Plain-text document sources:
###

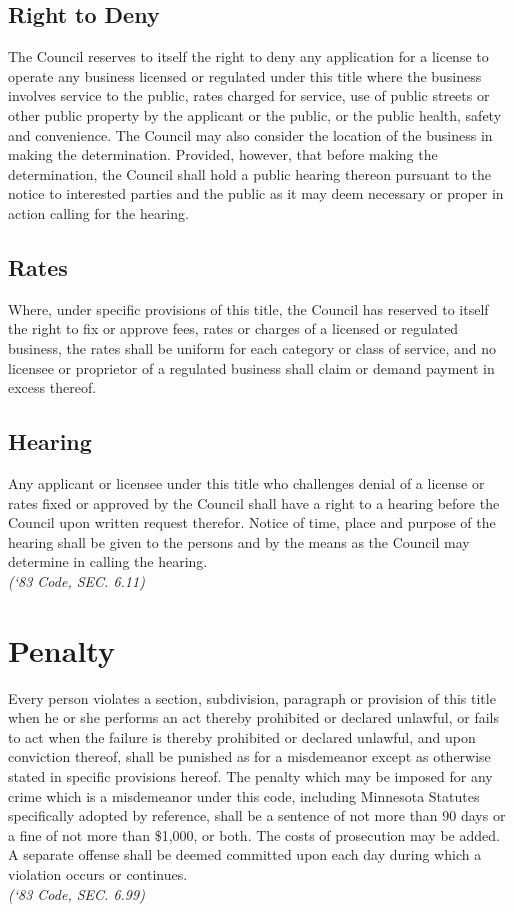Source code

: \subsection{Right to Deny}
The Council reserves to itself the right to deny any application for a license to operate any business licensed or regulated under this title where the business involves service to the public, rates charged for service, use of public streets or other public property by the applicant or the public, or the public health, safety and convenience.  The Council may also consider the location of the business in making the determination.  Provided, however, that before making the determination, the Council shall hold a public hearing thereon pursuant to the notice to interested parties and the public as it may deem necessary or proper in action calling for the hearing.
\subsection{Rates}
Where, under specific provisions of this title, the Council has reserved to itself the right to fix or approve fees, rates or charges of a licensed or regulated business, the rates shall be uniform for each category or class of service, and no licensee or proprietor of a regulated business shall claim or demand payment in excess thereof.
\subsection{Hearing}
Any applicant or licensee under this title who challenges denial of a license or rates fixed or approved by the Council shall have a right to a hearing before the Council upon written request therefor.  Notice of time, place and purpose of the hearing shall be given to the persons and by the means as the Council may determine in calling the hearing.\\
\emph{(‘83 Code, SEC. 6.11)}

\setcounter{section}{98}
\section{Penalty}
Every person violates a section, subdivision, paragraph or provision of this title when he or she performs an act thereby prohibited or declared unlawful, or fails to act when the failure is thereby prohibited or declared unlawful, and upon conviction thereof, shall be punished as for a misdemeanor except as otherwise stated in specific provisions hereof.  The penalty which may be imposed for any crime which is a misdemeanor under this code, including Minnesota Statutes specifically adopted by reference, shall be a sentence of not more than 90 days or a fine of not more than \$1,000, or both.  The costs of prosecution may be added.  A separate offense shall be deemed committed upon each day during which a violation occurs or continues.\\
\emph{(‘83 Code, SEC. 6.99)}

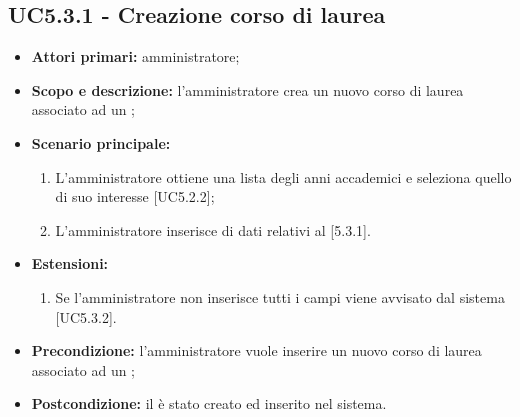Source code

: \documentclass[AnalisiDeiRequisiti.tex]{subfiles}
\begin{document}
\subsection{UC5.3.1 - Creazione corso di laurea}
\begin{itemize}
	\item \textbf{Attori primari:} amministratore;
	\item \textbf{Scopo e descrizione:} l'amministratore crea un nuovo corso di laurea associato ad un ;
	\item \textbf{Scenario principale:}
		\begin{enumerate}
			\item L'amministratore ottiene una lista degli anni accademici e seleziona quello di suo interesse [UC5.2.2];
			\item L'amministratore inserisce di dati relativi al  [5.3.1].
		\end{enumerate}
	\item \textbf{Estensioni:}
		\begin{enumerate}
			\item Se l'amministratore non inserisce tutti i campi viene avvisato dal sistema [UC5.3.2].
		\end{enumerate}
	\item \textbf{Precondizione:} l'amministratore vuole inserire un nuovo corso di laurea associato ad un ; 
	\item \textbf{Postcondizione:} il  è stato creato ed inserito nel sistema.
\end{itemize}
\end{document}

###

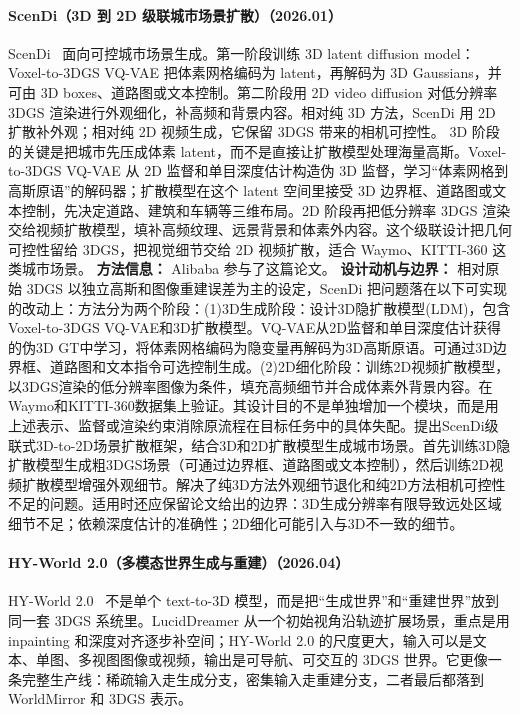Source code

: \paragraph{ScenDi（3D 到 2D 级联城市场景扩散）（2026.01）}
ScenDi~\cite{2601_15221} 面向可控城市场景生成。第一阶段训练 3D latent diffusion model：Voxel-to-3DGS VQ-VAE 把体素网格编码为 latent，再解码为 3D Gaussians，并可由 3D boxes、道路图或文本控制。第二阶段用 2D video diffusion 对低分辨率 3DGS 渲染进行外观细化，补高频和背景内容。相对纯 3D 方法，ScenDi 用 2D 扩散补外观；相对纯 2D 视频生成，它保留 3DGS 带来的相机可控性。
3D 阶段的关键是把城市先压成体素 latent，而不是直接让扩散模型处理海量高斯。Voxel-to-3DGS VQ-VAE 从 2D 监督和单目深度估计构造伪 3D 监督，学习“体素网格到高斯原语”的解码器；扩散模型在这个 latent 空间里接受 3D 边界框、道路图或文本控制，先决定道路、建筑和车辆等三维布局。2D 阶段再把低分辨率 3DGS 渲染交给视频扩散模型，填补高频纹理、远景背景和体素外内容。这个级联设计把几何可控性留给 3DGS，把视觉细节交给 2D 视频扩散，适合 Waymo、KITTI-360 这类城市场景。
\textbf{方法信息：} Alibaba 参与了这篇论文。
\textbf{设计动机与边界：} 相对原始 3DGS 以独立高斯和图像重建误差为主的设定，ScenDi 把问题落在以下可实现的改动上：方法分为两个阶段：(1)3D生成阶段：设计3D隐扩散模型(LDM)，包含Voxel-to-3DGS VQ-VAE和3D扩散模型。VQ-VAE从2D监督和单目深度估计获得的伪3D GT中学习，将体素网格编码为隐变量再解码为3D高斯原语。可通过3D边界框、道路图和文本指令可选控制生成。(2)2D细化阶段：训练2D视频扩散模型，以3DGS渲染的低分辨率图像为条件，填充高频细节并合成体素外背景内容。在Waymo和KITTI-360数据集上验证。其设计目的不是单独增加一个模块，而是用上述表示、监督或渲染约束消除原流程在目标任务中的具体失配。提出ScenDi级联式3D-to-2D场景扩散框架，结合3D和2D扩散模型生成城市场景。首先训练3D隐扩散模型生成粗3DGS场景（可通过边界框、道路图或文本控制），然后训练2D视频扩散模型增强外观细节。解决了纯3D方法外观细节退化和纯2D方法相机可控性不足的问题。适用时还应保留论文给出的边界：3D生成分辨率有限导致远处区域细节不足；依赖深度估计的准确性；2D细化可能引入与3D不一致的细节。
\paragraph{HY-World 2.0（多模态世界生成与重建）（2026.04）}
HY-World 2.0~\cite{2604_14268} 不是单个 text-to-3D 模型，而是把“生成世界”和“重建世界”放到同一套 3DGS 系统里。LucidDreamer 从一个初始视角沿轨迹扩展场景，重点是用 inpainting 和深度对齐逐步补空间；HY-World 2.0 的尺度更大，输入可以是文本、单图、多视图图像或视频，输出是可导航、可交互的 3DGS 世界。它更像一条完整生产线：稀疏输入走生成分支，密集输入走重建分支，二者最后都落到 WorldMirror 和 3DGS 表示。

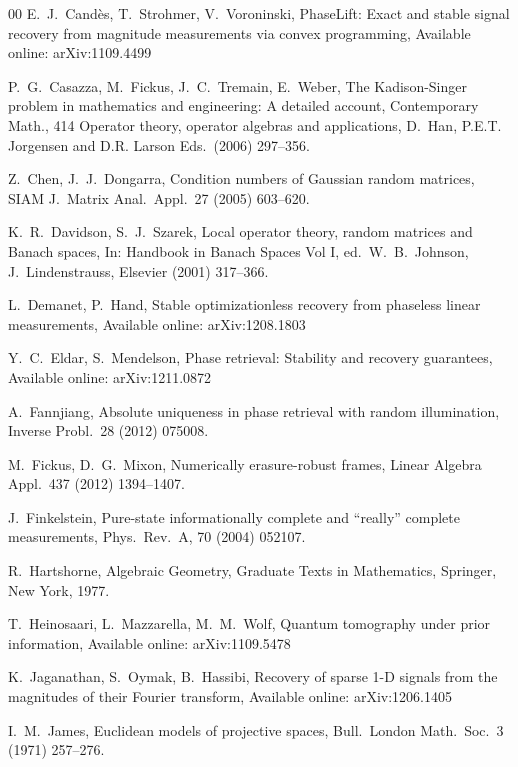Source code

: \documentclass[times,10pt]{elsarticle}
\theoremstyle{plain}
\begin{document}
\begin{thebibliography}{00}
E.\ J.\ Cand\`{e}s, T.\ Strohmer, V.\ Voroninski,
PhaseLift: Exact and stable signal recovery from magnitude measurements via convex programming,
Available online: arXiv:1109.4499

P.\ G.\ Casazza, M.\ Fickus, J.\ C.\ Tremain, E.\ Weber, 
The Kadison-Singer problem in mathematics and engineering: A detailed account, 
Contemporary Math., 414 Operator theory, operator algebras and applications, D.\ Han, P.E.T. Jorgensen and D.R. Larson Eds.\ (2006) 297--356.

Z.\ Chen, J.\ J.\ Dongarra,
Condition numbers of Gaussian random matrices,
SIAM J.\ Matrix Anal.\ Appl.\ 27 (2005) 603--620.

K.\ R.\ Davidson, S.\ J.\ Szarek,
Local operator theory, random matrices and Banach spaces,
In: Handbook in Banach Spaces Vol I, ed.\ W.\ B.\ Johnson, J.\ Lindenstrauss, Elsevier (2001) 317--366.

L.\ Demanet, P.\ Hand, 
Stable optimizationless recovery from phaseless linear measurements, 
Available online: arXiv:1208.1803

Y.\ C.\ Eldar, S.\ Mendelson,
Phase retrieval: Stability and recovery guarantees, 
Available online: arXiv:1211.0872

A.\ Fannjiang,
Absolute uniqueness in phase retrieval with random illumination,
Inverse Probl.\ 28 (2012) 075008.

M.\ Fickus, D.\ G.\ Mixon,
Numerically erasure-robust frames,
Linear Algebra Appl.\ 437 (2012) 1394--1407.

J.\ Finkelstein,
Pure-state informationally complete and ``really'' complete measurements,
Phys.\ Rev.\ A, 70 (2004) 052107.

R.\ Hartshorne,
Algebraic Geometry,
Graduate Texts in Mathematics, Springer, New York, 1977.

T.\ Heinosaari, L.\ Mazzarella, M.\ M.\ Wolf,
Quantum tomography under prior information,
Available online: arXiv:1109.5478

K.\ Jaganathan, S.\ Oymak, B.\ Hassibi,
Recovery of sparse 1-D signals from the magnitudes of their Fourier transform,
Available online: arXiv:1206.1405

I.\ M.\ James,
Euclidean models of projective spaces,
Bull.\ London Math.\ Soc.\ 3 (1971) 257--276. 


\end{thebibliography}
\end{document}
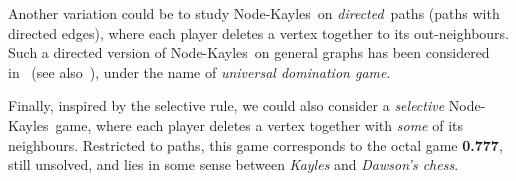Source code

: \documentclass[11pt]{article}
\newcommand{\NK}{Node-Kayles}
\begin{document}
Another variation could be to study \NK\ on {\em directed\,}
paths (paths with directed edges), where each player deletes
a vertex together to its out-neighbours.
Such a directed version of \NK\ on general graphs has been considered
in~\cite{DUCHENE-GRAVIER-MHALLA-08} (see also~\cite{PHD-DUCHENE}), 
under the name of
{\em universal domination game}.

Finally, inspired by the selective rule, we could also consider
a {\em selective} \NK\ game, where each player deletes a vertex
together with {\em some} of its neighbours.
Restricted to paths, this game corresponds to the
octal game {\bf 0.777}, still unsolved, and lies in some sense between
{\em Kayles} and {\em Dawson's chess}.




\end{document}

###

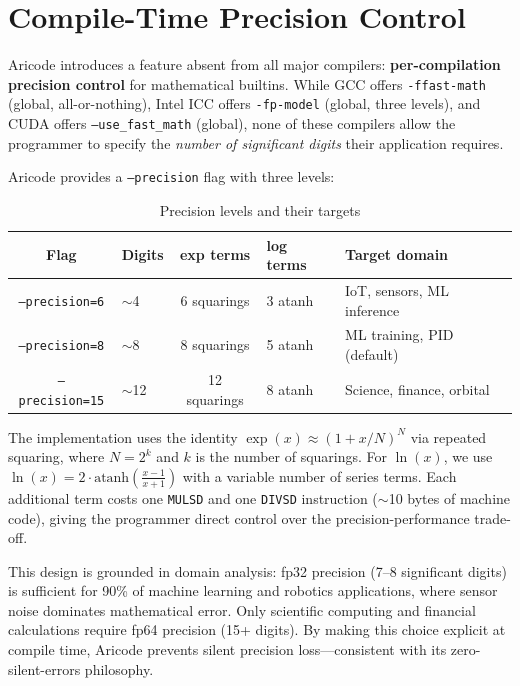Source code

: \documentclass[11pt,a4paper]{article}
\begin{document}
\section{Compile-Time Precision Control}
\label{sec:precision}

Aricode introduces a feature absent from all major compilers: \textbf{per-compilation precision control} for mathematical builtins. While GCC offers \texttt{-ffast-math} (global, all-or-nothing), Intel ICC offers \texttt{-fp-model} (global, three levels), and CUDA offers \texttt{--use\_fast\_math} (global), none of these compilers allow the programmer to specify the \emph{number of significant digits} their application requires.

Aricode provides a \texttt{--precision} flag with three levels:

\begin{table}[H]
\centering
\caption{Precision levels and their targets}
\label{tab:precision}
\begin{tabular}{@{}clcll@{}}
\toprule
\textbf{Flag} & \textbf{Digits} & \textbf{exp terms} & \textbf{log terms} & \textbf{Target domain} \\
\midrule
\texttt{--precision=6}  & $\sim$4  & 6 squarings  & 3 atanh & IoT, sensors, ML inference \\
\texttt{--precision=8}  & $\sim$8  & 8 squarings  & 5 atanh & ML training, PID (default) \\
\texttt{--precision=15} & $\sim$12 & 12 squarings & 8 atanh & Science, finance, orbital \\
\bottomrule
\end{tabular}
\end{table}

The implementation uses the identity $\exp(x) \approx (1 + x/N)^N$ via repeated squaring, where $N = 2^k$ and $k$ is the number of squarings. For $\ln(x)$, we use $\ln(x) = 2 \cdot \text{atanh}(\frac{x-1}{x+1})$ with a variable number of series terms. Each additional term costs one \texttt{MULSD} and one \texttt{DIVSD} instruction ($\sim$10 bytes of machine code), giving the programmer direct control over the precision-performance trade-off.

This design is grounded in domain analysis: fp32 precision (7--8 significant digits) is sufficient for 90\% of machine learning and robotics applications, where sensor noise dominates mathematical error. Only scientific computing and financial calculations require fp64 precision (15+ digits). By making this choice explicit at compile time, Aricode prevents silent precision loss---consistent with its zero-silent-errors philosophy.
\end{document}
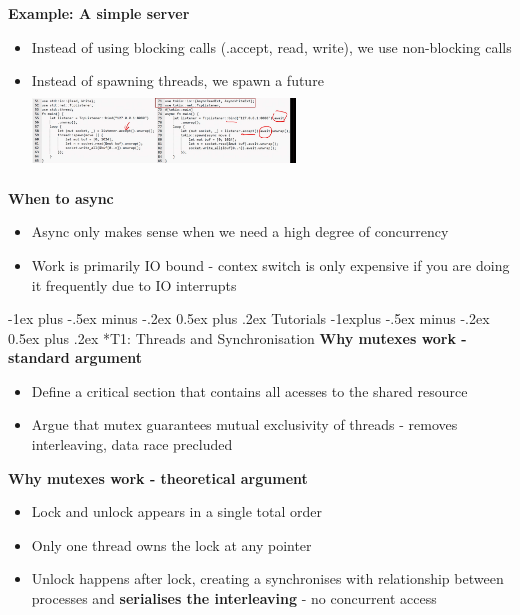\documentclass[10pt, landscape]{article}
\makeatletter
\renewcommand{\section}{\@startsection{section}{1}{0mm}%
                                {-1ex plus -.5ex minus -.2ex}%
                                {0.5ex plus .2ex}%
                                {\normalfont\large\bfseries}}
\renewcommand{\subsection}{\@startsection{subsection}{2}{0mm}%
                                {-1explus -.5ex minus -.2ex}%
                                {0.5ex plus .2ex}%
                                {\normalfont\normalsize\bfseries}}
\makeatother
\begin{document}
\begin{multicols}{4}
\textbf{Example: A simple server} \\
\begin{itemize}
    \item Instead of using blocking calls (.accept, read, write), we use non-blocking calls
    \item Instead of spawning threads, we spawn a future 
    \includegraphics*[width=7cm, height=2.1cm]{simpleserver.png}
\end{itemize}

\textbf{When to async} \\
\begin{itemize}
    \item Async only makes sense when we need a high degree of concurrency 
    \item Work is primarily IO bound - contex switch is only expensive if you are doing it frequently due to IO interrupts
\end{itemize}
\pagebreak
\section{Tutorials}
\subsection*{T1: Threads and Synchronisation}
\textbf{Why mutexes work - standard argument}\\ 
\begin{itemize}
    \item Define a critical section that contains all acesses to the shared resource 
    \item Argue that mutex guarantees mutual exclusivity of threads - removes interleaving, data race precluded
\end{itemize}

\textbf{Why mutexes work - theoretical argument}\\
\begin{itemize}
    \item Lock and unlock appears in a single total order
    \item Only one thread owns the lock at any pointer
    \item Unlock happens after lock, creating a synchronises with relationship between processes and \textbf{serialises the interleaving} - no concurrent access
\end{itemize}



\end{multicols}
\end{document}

###

_Problem_
Given the word "matrices", show every line of the records that contains it.

_Exercise result_
Condition numbers of Gaussian random matrices,
Local operator theory, random matrices and Banach spaces,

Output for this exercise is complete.